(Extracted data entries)
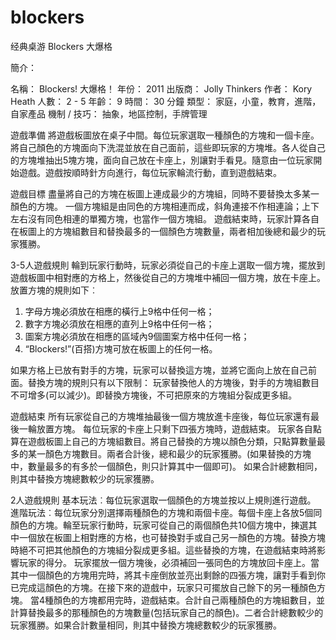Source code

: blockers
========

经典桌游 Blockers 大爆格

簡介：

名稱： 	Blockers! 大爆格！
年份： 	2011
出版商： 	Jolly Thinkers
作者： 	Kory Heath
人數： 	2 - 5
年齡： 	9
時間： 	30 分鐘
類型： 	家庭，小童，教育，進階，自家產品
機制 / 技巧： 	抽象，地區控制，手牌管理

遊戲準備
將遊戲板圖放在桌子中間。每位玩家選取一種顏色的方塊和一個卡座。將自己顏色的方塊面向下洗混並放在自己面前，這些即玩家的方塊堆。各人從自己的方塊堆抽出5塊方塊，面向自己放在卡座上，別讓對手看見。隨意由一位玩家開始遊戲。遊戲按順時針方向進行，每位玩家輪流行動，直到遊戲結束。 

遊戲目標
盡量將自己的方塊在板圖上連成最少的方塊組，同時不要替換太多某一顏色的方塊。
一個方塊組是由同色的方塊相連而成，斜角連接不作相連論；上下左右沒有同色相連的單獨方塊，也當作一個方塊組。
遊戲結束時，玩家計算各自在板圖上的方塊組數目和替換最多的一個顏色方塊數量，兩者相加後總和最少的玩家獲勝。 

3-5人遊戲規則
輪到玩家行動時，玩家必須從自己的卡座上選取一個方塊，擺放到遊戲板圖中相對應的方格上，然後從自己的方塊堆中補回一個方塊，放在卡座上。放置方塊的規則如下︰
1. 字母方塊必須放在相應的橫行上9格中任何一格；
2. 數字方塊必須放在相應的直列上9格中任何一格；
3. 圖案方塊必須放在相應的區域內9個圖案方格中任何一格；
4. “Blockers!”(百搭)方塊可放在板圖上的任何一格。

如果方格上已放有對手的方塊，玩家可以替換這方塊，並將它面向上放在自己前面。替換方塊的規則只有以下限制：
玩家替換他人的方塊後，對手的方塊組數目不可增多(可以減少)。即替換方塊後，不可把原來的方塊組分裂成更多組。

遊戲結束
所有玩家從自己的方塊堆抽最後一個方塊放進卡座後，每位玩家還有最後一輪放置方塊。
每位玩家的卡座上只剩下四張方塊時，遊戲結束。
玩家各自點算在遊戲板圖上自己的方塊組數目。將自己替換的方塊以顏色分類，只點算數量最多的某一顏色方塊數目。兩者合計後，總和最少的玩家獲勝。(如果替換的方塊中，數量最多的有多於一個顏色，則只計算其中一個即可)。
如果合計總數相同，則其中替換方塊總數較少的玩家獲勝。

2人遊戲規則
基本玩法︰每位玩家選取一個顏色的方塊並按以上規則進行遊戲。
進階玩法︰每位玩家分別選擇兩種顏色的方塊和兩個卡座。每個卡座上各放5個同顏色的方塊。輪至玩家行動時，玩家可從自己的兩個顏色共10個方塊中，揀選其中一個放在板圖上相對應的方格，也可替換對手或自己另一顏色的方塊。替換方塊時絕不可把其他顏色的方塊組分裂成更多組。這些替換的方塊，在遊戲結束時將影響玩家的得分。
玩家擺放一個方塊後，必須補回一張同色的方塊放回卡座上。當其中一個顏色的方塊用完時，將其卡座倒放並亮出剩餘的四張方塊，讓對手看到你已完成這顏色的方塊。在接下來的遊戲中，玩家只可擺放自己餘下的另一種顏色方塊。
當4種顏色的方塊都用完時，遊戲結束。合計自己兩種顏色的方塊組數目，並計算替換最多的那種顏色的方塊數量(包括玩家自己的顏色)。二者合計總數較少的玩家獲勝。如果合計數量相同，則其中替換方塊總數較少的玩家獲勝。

==

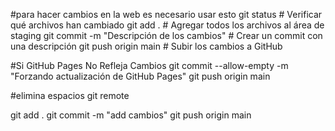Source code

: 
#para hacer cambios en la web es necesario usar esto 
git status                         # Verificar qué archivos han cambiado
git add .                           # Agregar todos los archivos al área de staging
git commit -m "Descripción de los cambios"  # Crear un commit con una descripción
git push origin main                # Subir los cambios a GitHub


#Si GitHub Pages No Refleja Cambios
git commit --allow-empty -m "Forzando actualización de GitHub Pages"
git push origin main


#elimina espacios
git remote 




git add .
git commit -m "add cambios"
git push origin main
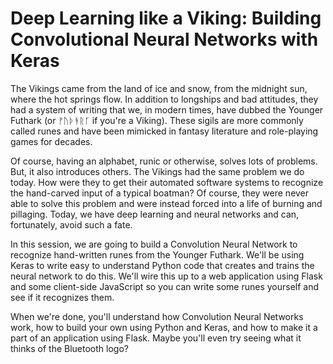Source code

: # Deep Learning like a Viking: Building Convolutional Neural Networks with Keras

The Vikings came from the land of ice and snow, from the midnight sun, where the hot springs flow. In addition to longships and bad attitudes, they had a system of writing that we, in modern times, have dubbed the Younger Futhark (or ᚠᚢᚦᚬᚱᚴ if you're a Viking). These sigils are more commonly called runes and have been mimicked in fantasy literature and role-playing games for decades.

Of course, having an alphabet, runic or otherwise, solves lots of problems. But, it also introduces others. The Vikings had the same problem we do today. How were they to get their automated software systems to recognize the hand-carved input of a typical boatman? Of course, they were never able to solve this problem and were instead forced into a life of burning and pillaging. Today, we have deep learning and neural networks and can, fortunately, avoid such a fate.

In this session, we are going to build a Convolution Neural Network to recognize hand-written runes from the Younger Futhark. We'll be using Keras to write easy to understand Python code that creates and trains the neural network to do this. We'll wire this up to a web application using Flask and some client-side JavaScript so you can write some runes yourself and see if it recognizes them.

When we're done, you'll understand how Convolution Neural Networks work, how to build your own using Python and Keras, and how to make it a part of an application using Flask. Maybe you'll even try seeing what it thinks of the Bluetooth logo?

...

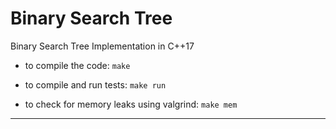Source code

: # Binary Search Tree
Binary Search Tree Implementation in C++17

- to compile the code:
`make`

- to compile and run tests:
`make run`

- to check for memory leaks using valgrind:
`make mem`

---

• **What is required**
In the entries above, find the line containing "cambios a GitHub" and the line containing "Networks with Keras"; give again exactly those two lines and every line between them, minus the pictures.

• **Solution for this exercise**
git push origin main                # Subir los cambios a GitHub


#Si GitHub Pages No Refleja Cambios
git commit --allow-empty -m "Forzando actualización de GitHub Pages"
git push origin main


#elimina espacios
git remote 




git add .
git commit -m "add cambios"
git push origin main
Source code

: # Deep Learning like a Viking: Building Convolutional Neural Networks with Keras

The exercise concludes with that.